WORK TASK:
Print out the records in full, keeping each word unchanged.

DATA FOR ANALYSIS:
- - -

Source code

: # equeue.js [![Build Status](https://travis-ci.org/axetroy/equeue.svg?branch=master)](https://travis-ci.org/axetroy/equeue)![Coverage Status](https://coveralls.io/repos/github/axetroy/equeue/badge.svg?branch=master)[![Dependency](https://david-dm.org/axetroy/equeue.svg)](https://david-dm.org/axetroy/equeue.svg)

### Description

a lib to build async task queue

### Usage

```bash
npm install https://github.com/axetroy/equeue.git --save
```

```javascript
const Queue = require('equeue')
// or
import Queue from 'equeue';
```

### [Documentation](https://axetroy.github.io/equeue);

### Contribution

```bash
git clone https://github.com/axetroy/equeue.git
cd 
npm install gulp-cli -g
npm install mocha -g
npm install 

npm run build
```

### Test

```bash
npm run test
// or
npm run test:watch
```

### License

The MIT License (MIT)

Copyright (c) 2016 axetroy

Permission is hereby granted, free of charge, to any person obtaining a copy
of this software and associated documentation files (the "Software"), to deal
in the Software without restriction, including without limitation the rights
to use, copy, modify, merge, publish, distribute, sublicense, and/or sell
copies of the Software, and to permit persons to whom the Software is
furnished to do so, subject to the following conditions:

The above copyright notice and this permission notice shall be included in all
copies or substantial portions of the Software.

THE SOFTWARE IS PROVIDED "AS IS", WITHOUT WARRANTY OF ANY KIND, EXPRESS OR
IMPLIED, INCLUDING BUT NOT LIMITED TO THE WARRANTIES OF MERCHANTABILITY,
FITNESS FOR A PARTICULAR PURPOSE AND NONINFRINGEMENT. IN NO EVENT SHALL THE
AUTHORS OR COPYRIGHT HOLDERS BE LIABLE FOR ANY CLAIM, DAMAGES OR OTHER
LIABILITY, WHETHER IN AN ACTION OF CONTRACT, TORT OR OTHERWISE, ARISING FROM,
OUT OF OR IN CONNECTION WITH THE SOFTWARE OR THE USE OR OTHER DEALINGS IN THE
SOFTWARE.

- - -

RESPONSE BOX:
Source code

: # equeue.js [![Build Status](https://travis-ci.org/axetroy/equeue.svg?branch=master)](https://travis-ci.org/axetroy/equeue)![Coverage Status](https://coveralls.io/repos/github/axetroy/equeue/badge.svg?branch=master)[![Dependency](https://david-dm.org/axetroy/equeue.svg)](https://david-dm.org/axetroy/equeue.svg)

### Description

a lib to build async task queue

### Usage

```bash
npm install https://github.com/axetroy/equeue.git --save
```

```javascript
const Queue = require('equeue')
// or
import Queue from 'equeue';
```

### [Documentation](https://axetroy.github.io/equeue);

### Contribution

```bash
git clone https://github.com/axetroy/equeue.git
cd 
npm install gulp-cli -g
npm install mocha -g
npm install 

npm run build
```

### Test

```bash
npm run test
// or
npm run test:watch
```

### License

The MIT License (MIT)

Copyright (c) 2016 axetroy

Permission is hereby granted, free of charge, to any person obtaining a copy
of this software and associated documentation files (the "Software"), to deal
in the Software without restriction, including without limitation the rights
to use, copy, modify, merge, publish, distribute, sublicense, and/or sell
copies of the Software, and to permit persons to whom the Software is
furnished to do so, subject to the following conditions:

The above copyright notice and this permission notice shall be included in all
copies or substantial portions of the Software.

THE SOFTWARE IS PROVIDED "AS IS", WITHOUT WARRANTY OF ANY KIND, EXPRESS OR
IMPLIED, INCLUDING BUT NOT LIMITED TO THE WARRANTIES OF MERCHANTABILITY,
FITNESS FOR A PARTICULAR PURPOSE AND NONINFRINGEMENT. IN NO EVENT SHALL THE
AUTHORS OR COPYRIGHT HOLDERS BE LIABLE FOR ANY CLAIM, DAMAGES OR OTHER
LIABILITY, WHETHER IN AN ACTION OF CONTRACT, TORT OR OTHERWISE, ARISING FROM,
OUT OF OR IN CONNECTION WITH THE SOFTWARE OR THE USE OR OTHER DEALINGS IN THE
SOFTWARE.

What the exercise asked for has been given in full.